Saturday, June 20, 2009

So it was 101 degrees today in Georgia..what did I do? Go to the pool? No…Get ice cream and snow cones? No..My idiot self played tennis against my neighbor.. I think I lost 10 lbs of sweat in the hour and a half we were out there… I make fun of dumb people a lot..but I have realized that I myself do some of the dumbest and say some of the dumbest things of anyone else I know..
For instance I have learned in my life to never ever ever say to a lady in a grocery store , “expecting soon huh?” or “How far along are you?”…Everytime you do this, it turns out the lady is not pregnant. Most of the times when you say something dumb you can recover from it, this is one of those cases where you can’t. What are you supposed to say “Oh I’m sorry ma’am your mishapen gut made it look like you were with child, my apologies”. No in this situation you turn and walk away, leave your buggy and just walk away.

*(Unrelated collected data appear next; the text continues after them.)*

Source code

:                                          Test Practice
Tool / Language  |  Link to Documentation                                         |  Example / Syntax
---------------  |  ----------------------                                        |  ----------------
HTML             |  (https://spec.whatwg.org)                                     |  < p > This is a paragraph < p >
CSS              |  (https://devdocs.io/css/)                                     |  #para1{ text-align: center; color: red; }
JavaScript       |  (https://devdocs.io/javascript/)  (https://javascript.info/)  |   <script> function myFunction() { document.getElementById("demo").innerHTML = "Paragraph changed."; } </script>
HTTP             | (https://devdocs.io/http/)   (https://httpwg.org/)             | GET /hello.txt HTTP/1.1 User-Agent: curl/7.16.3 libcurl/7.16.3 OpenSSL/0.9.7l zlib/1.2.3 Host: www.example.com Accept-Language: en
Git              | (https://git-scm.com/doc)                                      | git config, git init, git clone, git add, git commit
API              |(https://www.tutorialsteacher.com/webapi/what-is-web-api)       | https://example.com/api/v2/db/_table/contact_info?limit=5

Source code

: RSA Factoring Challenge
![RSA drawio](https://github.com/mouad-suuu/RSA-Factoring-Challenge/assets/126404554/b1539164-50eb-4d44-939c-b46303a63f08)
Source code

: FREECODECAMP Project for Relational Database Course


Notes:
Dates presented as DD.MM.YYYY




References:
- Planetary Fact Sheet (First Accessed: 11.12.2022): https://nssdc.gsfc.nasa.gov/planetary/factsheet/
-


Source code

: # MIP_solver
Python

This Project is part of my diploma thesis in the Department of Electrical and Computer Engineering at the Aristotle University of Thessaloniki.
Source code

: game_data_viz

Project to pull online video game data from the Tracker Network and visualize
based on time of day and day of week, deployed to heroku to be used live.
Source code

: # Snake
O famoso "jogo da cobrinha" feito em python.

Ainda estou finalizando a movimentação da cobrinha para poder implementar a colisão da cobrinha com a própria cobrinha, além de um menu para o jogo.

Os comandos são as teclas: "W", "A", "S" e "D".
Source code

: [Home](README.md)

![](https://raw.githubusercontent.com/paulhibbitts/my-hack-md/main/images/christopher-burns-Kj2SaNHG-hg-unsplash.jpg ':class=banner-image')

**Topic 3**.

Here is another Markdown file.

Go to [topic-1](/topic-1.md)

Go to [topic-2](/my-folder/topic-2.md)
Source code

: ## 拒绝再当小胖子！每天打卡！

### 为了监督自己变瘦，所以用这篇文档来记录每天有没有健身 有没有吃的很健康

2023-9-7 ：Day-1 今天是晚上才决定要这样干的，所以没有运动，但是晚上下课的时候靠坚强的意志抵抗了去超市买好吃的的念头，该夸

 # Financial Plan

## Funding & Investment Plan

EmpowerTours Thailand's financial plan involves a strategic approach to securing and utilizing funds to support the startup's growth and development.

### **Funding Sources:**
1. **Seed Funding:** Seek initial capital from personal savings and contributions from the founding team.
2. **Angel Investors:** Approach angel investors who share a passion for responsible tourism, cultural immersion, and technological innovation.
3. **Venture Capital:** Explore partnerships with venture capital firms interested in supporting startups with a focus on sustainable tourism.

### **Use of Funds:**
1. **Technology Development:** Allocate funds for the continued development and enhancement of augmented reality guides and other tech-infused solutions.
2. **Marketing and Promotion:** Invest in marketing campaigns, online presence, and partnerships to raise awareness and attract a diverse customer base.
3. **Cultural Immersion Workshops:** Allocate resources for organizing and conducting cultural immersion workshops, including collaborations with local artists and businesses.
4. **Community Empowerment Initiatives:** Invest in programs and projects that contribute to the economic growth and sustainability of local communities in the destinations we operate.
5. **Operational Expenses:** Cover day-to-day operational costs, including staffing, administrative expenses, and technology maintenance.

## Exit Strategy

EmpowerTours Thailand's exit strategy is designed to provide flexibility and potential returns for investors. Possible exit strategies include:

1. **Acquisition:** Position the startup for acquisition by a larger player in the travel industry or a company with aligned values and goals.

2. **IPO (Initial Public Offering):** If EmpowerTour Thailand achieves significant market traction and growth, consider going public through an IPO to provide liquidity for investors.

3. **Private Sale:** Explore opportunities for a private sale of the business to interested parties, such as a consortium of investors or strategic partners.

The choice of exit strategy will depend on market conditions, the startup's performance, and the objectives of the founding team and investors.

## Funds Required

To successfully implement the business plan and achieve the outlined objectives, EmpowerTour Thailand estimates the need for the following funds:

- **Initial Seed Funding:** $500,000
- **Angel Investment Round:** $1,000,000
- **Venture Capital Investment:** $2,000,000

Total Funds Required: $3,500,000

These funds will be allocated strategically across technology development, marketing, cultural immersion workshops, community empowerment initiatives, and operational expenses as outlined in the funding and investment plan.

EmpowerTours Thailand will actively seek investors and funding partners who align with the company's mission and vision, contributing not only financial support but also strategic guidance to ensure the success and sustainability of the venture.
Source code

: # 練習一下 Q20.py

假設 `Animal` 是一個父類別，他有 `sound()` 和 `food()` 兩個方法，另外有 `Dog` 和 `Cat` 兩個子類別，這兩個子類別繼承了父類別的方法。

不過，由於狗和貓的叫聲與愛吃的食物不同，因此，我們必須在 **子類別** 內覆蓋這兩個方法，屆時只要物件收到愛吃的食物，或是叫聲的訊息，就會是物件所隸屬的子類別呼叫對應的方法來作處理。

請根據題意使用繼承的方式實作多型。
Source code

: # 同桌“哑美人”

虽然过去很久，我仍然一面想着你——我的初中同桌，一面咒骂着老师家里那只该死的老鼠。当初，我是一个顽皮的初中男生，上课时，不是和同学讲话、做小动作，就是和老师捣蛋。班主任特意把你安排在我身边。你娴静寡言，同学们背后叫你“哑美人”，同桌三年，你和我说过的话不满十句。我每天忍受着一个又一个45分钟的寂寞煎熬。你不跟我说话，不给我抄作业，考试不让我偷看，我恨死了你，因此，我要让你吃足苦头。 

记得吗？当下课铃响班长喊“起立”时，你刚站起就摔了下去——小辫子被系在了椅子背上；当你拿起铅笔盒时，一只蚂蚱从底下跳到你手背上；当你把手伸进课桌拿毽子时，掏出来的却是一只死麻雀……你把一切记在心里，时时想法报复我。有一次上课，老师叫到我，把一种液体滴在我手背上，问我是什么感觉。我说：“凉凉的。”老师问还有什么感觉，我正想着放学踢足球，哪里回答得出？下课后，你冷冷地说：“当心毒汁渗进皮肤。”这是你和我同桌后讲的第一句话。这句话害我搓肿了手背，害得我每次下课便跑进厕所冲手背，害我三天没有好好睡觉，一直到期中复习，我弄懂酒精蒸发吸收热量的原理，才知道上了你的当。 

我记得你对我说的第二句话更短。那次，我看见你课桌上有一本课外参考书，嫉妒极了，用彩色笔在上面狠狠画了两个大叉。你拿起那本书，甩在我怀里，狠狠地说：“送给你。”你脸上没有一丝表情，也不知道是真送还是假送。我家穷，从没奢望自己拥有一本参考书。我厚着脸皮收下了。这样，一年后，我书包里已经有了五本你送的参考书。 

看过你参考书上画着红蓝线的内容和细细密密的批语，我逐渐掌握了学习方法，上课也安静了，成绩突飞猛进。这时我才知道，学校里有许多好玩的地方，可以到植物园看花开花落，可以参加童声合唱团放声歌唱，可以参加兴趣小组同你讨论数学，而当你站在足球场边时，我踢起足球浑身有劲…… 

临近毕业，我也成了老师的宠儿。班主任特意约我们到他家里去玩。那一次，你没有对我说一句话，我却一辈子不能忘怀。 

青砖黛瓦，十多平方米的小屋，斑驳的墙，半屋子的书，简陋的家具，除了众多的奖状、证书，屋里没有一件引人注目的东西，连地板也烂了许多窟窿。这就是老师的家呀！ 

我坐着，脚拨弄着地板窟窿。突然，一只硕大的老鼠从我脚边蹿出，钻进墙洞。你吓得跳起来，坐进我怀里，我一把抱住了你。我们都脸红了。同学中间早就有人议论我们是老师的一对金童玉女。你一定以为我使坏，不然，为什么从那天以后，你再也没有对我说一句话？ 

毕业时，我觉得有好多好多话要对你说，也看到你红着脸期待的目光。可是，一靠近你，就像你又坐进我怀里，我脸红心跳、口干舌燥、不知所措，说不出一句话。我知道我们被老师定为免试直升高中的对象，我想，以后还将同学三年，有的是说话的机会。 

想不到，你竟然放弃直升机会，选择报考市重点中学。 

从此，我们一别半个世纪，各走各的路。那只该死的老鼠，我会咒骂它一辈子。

There is another situation that is even worse than that one. I’m sure you have all done it, your standing in line, you want to reach over and get a Milkyway Midnight but the person in front of you is in the way. You politely say, “Excuse me,sir”. The sir turns around and you find out that the the sir is actually a really ugly ma’am with a mullet. There is no way to recover from this. I have tried. My best attempts were “Oh I’m sorry….you” “I’m sorry..individual” “I’m sorry..human being…I think”…In this situation just turn and run get in your car, don’t even change the radio station, and just drive, drive until you are somewhere that you can tell the difference between men and women again. And if you can’t find that place, well you are most likely at a drag show and frankly that’s just really weird.